START INPUT RECORDS

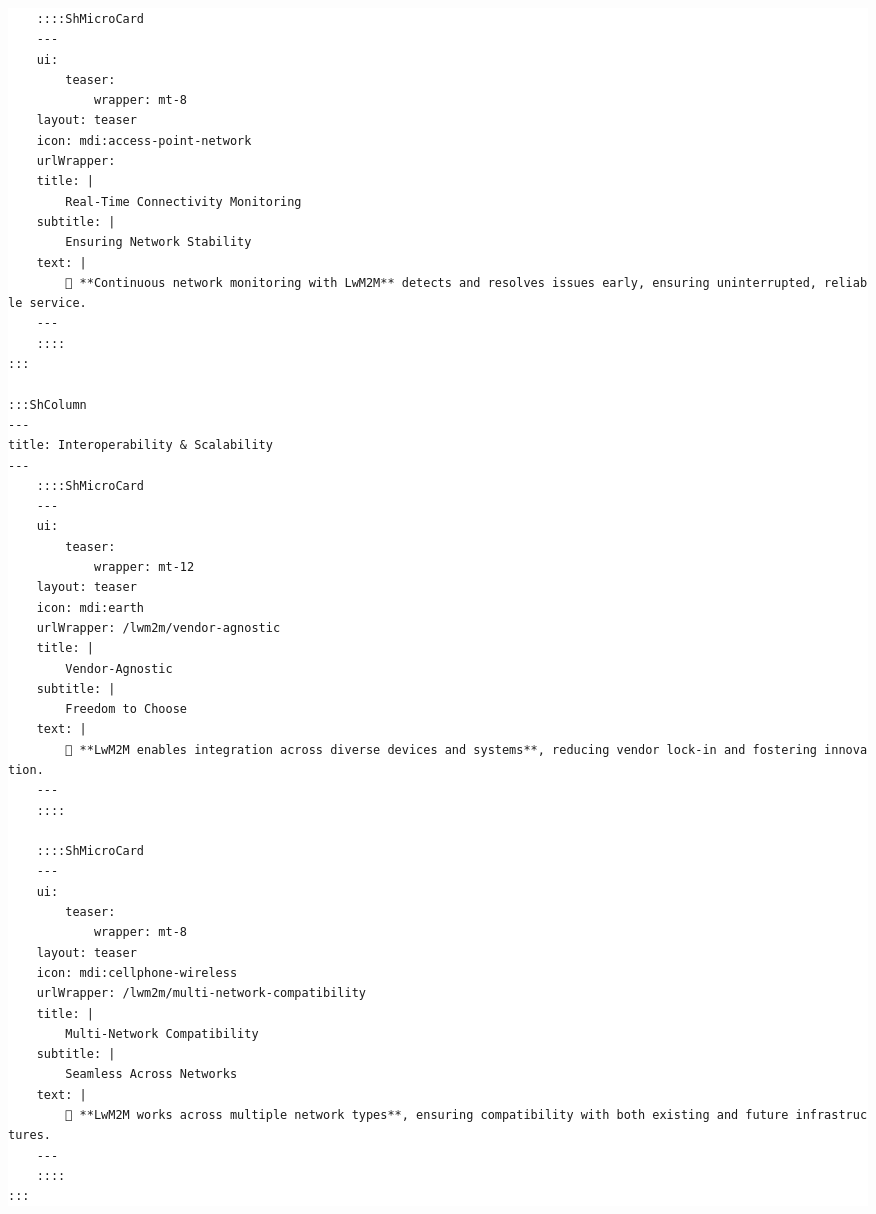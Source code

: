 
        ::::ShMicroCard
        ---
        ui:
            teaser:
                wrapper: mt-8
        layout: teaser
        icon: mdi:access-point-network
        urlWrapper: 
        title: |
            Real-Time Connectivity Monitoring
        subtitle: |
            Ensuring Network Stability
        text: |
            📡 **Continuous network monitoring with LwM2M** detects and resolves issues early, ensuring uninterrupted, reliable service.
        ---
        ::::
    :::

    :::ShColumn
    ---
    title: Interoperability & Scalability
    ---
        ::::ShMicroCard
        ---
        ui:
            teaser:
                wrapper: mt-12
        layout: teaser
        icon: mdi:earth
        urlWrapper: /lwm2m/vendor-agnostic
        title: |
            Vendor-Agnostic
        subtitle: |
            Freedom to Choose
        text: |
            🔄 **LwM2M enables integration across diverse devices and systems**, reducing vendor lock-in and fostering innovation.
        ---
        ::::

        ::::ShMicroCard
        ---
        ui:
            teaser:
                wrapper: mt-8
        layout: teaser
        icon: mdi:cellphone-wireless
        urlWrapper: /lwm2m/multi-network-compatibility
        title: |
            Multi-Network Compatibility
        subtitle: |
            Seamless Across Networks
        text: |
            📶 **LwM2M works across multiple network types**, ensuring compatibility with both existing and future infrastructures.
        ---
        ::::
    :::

END INPUT RECORDS
START INPUT RECORDS

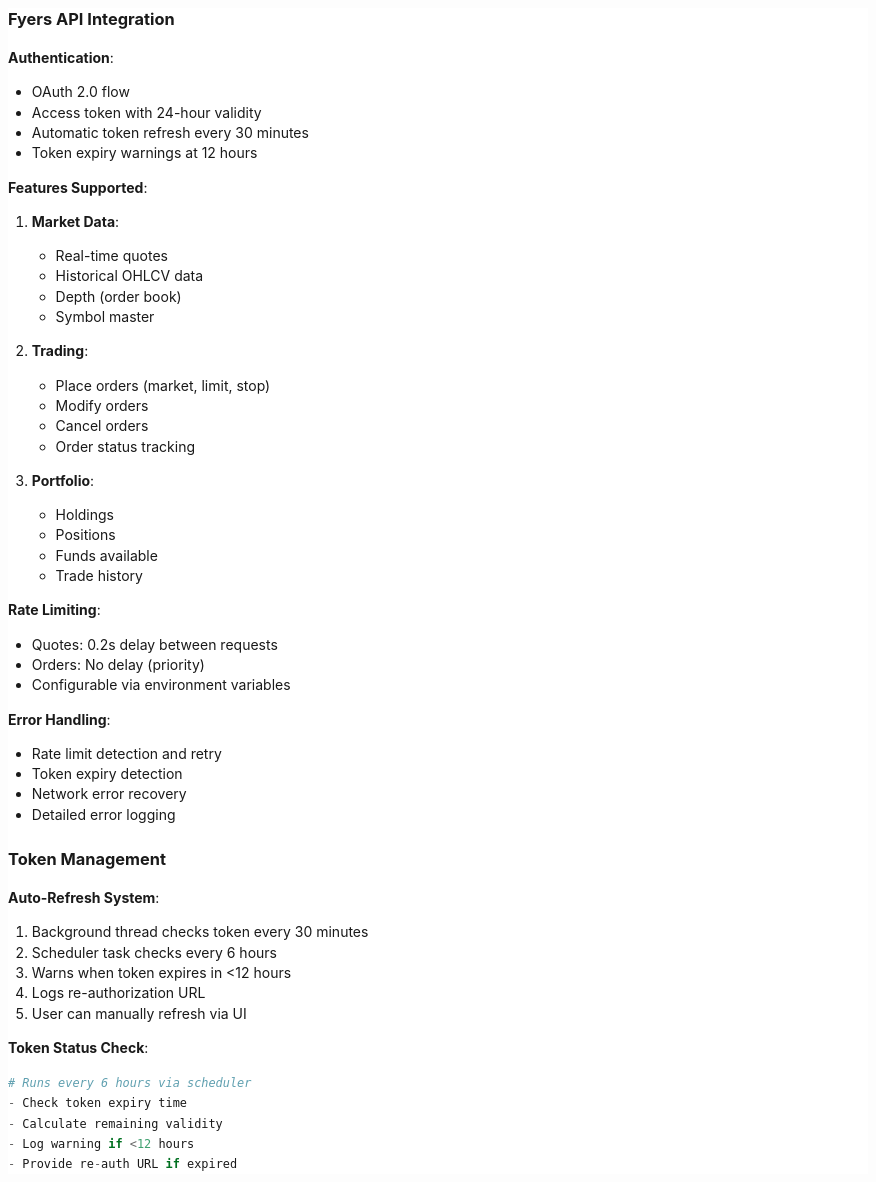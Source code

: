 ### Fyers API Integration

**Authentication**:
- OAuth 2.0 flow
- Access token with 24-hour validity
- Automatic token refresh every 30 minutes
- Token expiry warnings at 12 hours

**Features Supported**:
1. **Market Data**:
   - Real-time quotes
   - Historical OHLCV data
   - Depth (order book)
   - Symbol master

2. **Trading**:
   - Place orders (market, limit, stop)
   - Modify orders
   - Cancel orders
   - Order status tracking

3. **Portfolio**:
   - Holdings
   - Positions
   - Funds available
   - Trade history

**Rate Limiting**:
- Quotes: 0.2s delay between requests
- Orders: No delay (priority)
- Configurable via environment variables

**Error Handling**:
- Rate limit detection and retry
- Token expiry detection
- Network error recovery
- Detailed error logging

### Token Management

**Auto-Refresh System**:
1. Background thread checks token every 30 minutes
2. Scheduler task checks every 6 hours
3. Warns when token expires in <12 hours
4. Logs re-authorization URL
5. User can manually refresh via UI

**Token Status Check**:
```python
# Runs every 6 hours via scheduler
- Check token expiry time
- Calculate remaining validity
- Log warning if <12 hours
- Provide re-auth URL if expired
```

END INPUT RECORDS
START INPUT RECORDS

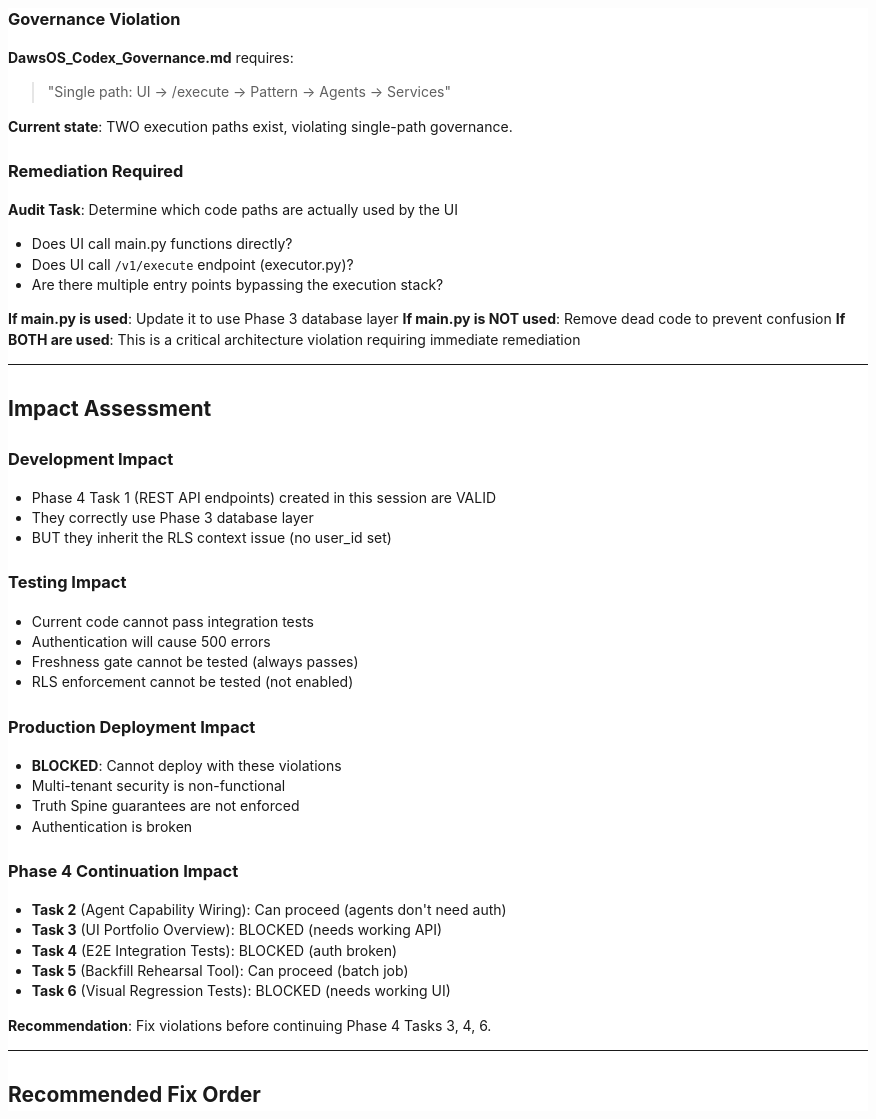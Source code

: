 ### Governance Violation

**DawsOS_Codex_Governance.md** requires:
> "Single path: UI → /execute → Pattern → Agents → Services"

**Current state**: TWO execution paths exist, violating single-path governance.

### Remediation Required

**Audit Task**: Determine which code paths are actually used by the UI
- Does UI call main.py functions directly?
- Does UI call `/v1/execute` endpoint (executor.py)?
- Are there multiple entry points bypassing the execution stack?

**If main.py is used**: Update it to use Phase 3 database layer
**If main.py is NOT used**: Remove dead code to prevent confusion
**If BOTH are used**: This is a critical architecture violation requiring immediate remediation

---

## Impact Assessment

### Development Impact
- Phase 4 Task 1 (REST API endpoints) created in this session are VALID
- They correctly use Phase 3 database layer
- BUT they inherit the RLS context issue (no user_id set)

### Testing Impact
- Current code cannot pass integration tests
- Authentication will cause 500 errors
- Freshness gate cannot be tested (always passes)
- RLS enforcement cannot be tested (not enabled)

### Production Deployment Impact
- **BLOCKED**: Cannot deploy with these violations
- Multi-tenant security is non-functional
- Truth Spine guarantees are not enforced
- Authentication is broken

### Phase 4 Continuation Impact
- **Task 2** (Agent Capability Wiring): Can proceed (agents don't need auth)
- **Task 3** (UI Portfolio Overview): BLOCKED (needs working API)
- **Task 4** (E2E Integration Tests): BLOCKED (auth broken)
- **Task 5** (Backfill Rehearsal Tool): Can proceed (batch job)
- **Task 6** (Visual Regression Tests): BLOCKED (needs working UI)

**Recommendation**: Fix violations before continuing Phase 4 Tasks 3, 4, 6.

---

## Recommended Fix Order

END INPUT RECORDS

ABOUT THIS EXERCISE. Look through the entries, and return every line that the word "Rate" appears in.

WRITTEN RESPONSE.
**Rate Limiting**:
- Rate limit detection and retry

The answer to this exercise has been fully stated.